In [1]:
import numpy as np
import pandas as pd

df = pd.read_csv('../data/Train.csv')

## Data Cleaning: Outliers

Outliers can sometimes occur in natural numerical data. An outlier is a data point that is significantly different from the rest. Outliers are undesirable because they greatly affect the average of the data, which can lead to erroneous conclusions.

To remove outliers, first we have to detect them.

There are two main ways to detect outliers we will look at:

1. The standard deviation method
2. The interquartile range method

### The standard deviation method

NOTE: this method only works for data that follows the normal (Gaussian) distribution. Most natural data tends to do this, so usually this method is a safe bet, but beware that sometimes data may not be normally distributed.

In order to detect outliers, we use the average and standard deviation of the data.

Any data point that is more than 3 standard deviations away from the mean, in either direction, is considered an outlier.

In [2]:
# Example: here is a numpy array containing some data.
array = np.array([1, 5, 6, 8, 13, 11, 12, 10, 11, 15, 45, 17, 13, 14])

# the average is:
avg = np.mean(array)
# the standard deviation is:
sd = np.std(array) # of course numpy has a built-in standard deviation function

print(avg, sd)

12.928571428571429 9.801343098300979


In [3]:
### Now we can filter those values which are within 3 sds away from the mean
array[np.abs(array - avg) < 3 * sd]

array([ 1,  5,  6,  8, 13, 11, 12, 10, 11, 15, 17, 13, 14])

In [4]:
# The reason we use np.abs is to catch outliers on both sides of the mean, not just the ones greater than the mean

### The interquartile range method

If the data is not normally distributed enough to use the standard deviation method, we can use the interquartile range method.

A 'quartile' of a dataset is a point that marks what percent of the data lies below it. The **First Quartile**, also called the 25th Percentile or Q1, indicates the number which is greater than exactly 25% of the data, the second quartile is greater than 50% of the data (a.k.a. this is the median) and the third quartile is greater than 75% of the data.

The difference between Q3 and Q1 is called the **interquartile range**. We will use this value to define outliers: any value which is more than **1.5 * IQR** below Q1 or above Q3 is considered an outlier.

In [5]:
# using our old data array, we will remove outliers using the IQR method

# use numpy's percentile function to compute Q1 and Q3
quartiles = np.percentile(array, [25, 75])
q1, q3 = quartiles

# calculate the IQR
iqr = q3 - q1

# now, filter the array, only including values that are within the range:
# [q1 - iqr * 1.5, q3 + 1.5 * iqr]
# compute the limits
lower = q1 - 1.5 * iqr
upper = q3 + 1.5 * iqr
array[(array >= lower) & (array <= upper)]

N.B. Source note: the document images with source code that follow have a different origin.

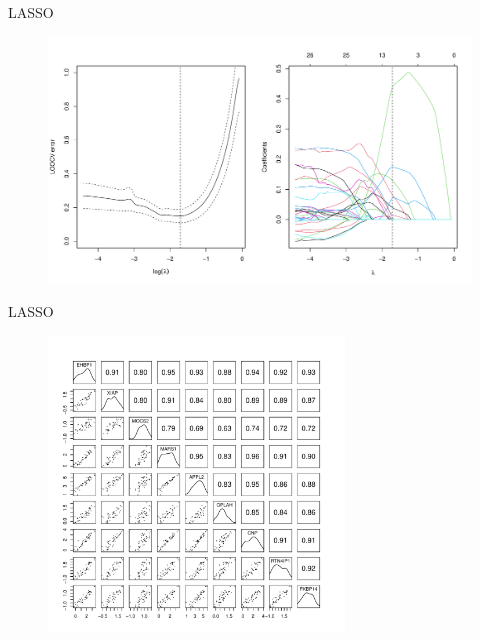 \documentclass{beamer}
\begin{document}
\begin{frame}{LASSO}
  \begin{figure}
    \begin{center}
      \includegraphics[width=\textwidth]{lasso_fitting.pdf}
    \end{center}
  \end{figure}
\end{frame}

\begin{frame}{LASSO}
  \begin{figure}
    \begin{center}
      \includegraphics[width=0.7\textwidth]{lasso_nz_cov.pdf}
    \end{center}
  \end{figure}
\end{frame}
\end{document}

array([ 1,  5,  6,  8, 13, 11, 12, 10, 11, 15, 17, 13, 14])

What do you do with outliers?

There are multiple options that you can choose, depending on what suits your task the best.

1. You can simply eliminate outliers from your dataset.
2. You can 'constrain' them, replacing the outlier value with a value within range.
3. You can simply leave them in.

## Feature Engineering

Feature Engineering refers to creating new features from the ones you have.

NOTE: feature engineering can never create new information out of nowhere, since it uses the data you already have. Thus, the point of feature engineering isn't to give you more data to work with, but to convert the existing data into a more convenient form.

In [6]:
# Feature engineering example:
# Say you want to know whether a store was etablished before or after 1990.
# To do so, you would just create a new column, and use the data in Outlet_Establishment_Year
# To decide what to put in the new column.
df['Outlet_Established_Before_1990'] = df['Outlet_Establishment_Year'].apply(lambda year: True if year < 1990 else False)
df[['Outlet_Identifier', 'Outlet_Establishment_Year', 'Outlet_Established_Before_1990']]

Unnamed: 0,Outlet_Identifier,Outlet_Establishment_Year,Outlet_Established_Before_1990
0,OUT049,1999,False
1,OUT018,2009,False
2,OUT049,1999,False
3,OUT010,1998,False
4,OUT013,1987,True
5,OUT018,2009,False
6,OUT013,1987,True
7,OUT027,1985,True
8,OUT045,2002,False
9,OUT017,2007,False


In [7]:
df.columns

Index(['Item_Identifier', 'Item_Weight', 'Item_Fat_Content', 'Item_Visibility',
       'Item_Type', 'Item_MRP', 'Outlet_Identifier',
       'Outlet_Establishment_Year', 'Outlet_Size', 'Outlet_Location_Type',
       'Outlet_Type', 'Item_Outlet_Sales', 'Outlet_Established_Before_1990'],
      dtype='object')